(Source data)
========================================

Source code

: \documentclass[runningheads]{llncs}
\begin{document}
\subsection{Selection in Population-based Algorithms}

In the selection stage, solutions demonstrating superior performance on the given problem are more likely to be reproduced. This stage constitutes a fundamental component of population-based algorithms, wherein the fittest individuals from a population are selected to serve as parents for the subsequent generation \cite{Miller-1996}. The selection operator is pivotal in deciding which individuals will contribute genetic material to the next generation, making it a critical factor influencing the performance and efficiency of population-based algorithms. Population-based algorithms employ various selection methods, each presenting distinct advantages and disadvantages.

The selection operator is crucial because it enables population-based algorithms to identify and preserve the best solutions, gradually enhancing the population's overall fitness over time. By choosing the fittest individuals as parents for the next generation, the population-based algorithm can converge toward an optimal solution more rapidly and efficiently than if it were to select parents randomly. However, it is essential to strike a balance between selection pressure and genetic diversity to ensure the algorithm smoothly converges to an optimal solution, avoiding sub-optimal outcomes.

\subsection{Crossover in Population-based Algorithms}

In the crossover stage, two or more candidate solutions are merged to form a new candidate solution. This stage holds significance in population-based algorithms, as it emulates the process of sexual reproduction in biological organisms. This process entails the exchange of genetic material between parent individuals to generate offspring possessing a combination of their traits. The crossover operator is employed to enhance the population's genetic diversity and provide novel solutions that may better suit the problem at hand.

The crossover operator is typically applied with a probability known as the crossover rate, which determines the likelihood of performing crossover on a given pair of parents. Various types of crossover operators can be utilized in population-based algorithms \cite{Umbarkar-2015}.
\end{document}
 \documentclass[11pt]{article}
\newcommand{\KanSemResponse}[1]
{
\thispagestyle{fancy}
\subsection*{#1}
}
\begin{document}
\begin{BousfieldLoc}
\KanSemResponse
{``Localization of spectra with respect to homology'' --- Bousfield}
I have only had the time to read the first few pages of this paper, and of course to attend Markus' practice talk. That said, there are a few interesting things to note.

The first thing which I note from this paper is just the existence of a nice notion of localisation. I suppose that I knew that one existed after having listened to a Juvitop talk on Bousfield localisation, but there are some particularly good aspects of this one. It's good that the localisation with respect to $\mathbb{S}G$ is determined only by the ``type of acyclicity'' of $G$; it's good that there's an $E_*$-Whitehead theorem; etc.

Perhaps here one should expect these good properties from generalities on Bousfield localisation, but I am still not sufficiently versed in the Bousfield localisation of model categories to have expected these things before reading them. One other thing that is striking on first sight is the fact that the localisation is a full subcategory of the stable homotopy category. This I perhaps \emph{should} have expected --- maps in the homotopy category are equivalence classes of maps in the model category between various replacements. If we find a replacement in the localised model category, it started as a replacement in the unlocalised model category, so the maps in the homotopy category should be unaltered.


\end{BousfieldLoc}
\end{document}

========================================

#### How to complete this task
Produce the entries again, character for character.

#### Exercise output
Source code

: \documentclass[runningheads]{llncs}
\begin{document}
\subsection{Selection in Population-based Algorithms}

In the selection stage, solutions demonstrating superior performance on the given problem are more likely to be reproduced. This stage constitutes a fundamental component of population-based algorithms, wherein the fittest individuals from a population are selected to serve as parents for the subsequent generation \cite{Miller-1996}. The selection operator is pivotal in deciding which individuals will contribute genetic material to the next generation, making it a critical factor influencing the performance and efficiency of population-based algorithms. Population-based algorithms employ various selection methods, each presenting distinct advantages and disadvantages.

The selection operator is crucial because it enables population-based algorithms to identify and preserve the best solutions, gradually enhancing the population's overall fitness over time. By choosing the fittest individuals as parents for the next generation, the population-based algorithm can converge toward an optimal solution more rapidly and efficiently than if it were to select parents randomly. However, it is essential to strike a balance between selection pressure and genetic diversity to ensure the algorithm smoothly converges to an optimal solution, avoiding sub-optimal outcomes.

\subsection{Crossover in Population-based Algorithms}

In the crossover stage, two or more candidate solutions are merged to form a new candidate solution. This stage holds significance in population-based algorithms, as it emulates the process of sexual reproduction in biological organisms. This process entails the exchange of genetic material between parent individuals to generate offspring possessing a combination of their traits. The crossover operator is employed to enhance the population's genetic diversity and provide novel solutions that may better suit the problem at hand.

The crossover operator is typically applied with a probability known as the crossover rate, which determines the likelihood of performing crossover on a given pair of parents. Various types of crossover operators can be utilized in population-based algorithms \cite{Umbarkar-2015}.
\end{document}
 \documentclass[11pt]{article}
\newcommand{\KanSemResponse}[1]
{
\thispagestyle{fancy}
\subsection*{#1}
}
\begin{document}
\begin{BousfieldLoc}
\KanSemResponse
{``Localization of spectra with respect to homology'' --- Bousfield}
I have only had the time to read the first few pages of this paper, and of course to attend Markus' practice talk. That said, there are a few interesting things to note.

The first thing which I note from this paper is just the existence of a nice notion of localisation. I suppose that I knew that one existed after having listened to a Juvitop talk on Bousfield localisation, but there are some particularly good aspects of this one. It's good that the localisation with respect to $\mathbb{S}G$ is determined only by the ``type of acyclicity'' of $G$; it's good that there's an $E_*$-Whitehead theorem; etc.

Perhaps here one should expect these good properties from generalities on Bousfield localisation, but I am still not sufficiently versed in the Bousfield localisation of model categories to have expected these things before reading them. One other thing that is striking on first sight is the fact that the localisation is a full subcategory of the stable homotopy category. This I perhaps \emph{should} have expected --- maps in the homotopy category are equivalence classes of maps in the model category between various replacements. If we find a replacement in the localised model category, it started as a replacement in the unlocalised model category, so the maps in the homotopy category should be unaltered.


\end{BousfieldLoc}
\end{document}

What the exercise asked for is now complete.